- [Work instructions] Your task is to return the listing below word for word, without any of its images.

- [Data provided]
== Segment start ==

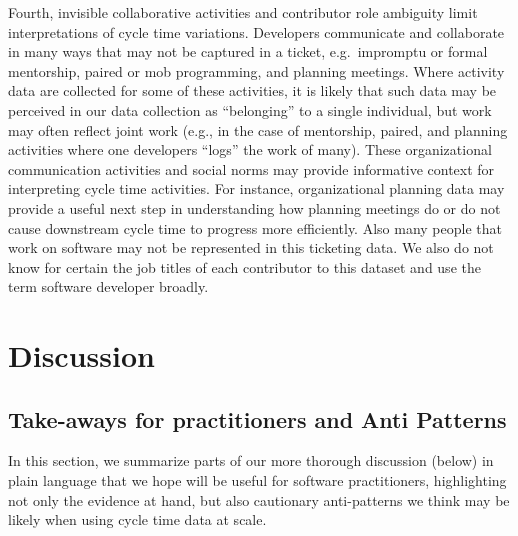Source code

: \documentclass[manuscript,screen,review]{acmart}
\begin{document}
Fourth, invisible collaborative activities and contributor role
ambiguity limit interpretations of cycle time variations. Developers
communicate and collaborate in many ways that may not be captured in a
ticket, e.g.~impromptu or formal mentorship, paired or mob programming,
and planning meetings. Where activity data are collected for some of
these activities, it is likely that such data may be perceived in our
data collection as ``belonging'' to a single individual, but work may
often reflect joint work (e.g., in the case of mentorship, paired, and
planning activities where one developers ``logs'' the work of many).
These organizational communication activities and social norms may
provide informative context for interpreting cycle time activities. For
instance, organizational planning data may provide a useful next step in
understanding how planning meetings do or do not cause downstream cycle
time to progress more efficiently. Also many people that work on
software may not be represented in this ticketing data. We also do not
know for certain the job titles of each contributor to this dataset and
use the term software developer broadly.

\section{Discussion}\label{discussion}

\subsection{Take-aways for practitioners and Anti
Patterns}\label{take-aways-for-practitioners-and-anti-patterns}

In this section, we summarize parts of our more thorough discussion
(below) in plain language that we hope will be useful for software
practitioners, highlighting not only the evidence at hand, but also
cautionary anti-patterns we think may be likely when using cycle time
data at scale.
\end{document}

== Segment end ==

- [Answer box]
Source code

: \documentclass[manuscript,screen,review]{acmart}
\begin{document}
Fourth, invisible collaborative activities and contributor role
ambiguity limit interpretations of cycle time variations. Developers
communicate and collaborate in many ways that may not be captured in a
ticket, e.g.~impromptu or formal mentorship, paired or mob programming,
and planning meetings. Where activity data are collected for some of
these activities, it is likely that such data may be perceived in our
data collection as ``belonging'' to a single individual, but work may
often reflect joint work (e.g., in the case of mentorship, paired, and
planning activities where one developers ``logs'' the work of many).
These organizational communication activities and social norms may
provide informative context for interpreting cycle time activities. For
instance, organizational planning data may provide a useful next step in
understanding how planning meetings do or do not cause downstream cycle
time to progress more efficiently. Also many people that work on
software may not be represented in this ticketing data. We also do not
know for certain the job titles of each contributor to this dataset and
use the term software developer broadly.

\section{Discussion}\label{discussion}

\subsection{Take-aways for practitioners and Anti
Patterns}\label{take-aways-for-practitioners-and-anti-patterns}

In this section, we summarize parts of our more thorough discussion
(below) in plain language that we hope will be useful for software
practitioners, highlighting not only the evidence at hand, but also
cautionary anti-patterns we think may be likely when using cycle time
data at scale.
\end{document}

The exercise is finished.